Warnings given on unfenced pond

THE drowning death of Banora Point toddler Travis McCarron has brought back sad memories for Casino residents.

Travis, 21 months, drowned in an unfenced pond while on a day care outing last Friday after three carers took him and a group of children to a Tweed Heads South playground.

Residents who live near the pond where Travis drowned had raised concerns the pond was unfenced, but it is understood there are a number of other playgrounds within Tweed shire that are located close to bodies of water.

It was a similar tragedy which claimed the life of Casino three-year-old Chloe Ensby in 2001.

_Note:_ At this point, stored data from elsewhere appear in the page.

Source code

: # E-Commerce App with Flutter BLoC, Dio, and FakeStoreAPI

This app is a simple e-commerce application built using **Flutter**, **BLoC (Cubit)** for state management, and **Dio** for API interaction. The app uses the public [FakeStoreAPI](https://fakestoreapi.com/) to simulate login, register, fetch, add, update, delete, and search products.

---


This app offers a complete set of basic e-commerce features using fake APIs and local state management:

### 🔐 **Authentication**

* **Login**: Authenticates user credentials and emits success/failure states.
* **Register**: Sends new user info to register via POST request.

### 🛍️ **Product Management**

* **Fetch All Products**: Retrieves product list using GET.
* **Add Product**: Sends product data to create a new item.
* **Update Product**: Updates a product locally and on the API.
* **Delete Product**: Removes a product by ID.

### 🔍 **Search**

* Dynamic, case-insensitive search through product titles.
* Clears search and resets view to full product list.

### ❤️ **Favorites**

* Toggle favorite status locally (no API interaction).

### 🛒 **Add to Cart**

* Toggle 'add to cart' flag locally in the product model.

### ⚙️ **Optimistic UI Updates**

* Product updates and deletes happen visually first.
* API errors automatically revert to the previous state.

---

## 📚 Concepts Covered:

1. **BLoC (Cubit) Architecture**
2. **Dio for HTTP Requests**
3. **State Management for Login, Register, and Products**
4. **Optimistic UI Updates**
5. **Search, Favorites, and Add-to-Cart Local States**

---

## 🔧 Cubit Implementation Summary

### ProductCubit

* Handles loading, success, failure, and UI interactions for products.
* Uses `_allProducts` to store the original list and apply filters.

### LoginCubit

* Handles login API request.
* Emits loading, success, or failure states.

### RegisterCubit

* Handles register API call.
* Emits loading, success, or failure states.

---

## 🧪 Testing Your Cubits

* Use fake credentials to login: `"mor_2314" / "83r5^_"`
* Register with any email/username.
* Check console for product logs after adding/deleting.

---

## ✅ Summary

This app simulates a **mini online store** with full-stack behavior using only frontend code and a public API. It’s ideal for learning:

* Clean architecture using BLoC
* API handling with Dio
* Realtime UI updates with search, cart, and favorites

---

Chloe drowned in a storm water retention pond at North Casino located 17 metres from residences.

In October, 2003, Richmond Valley Council decided not to fence the pond, but instead committed to a $47,000 'fix-up package' that included erecting warning signs, reducing the depth of the pond, tapering edges and planting natives shrubs as a barrier to the pond.

Northern Rivers Regional Organisation of Council (NOROC) president Cr Ernie Bennett described the Tweed drowning as a real tragedy.

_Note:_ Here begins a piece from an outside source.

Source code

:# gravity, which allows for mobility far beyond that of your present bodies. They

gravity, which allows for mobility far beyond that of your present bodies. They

He said NOROC did not have a policy on fencing water courses or bodies of water.

"Each council will create their own policy about fencing bodies of water and water courses," he said.

Cr Bennett, who is also mayor of Kyogle Council, said it was difficult to create a policy that would cover every situation surrounding bodies of water.

"Many towns and villages have streams running through them, and the Kyogle local government area covers 6300 square kilometres, and there is literally thousands of ponds within this area," he said.

"I could not commit council to blocking every bit of water, it is an impossible task."

Tweed/Byron Local Area Command crime manager Insp Greg Carey said the coronial inquest to determine the nature and cause of the death of Travis McCarron could take some time.

The three female carers who were supervising the group of children at the playground will be interviewed as part of the investigations.

The legislation governing day care facilities, the Children's Services Regulation 2004, states that if children are taken on an excursion where there is a 'significant water hazard' there must be a minimum of one adult for each child who is under three years of age.

The carers involved in last week's incident were supervising 15 children, including Travis, aged between six months and four years, and a 12-year-old boy with special needs.

The ratio of carers to children is one of the issues under investigation.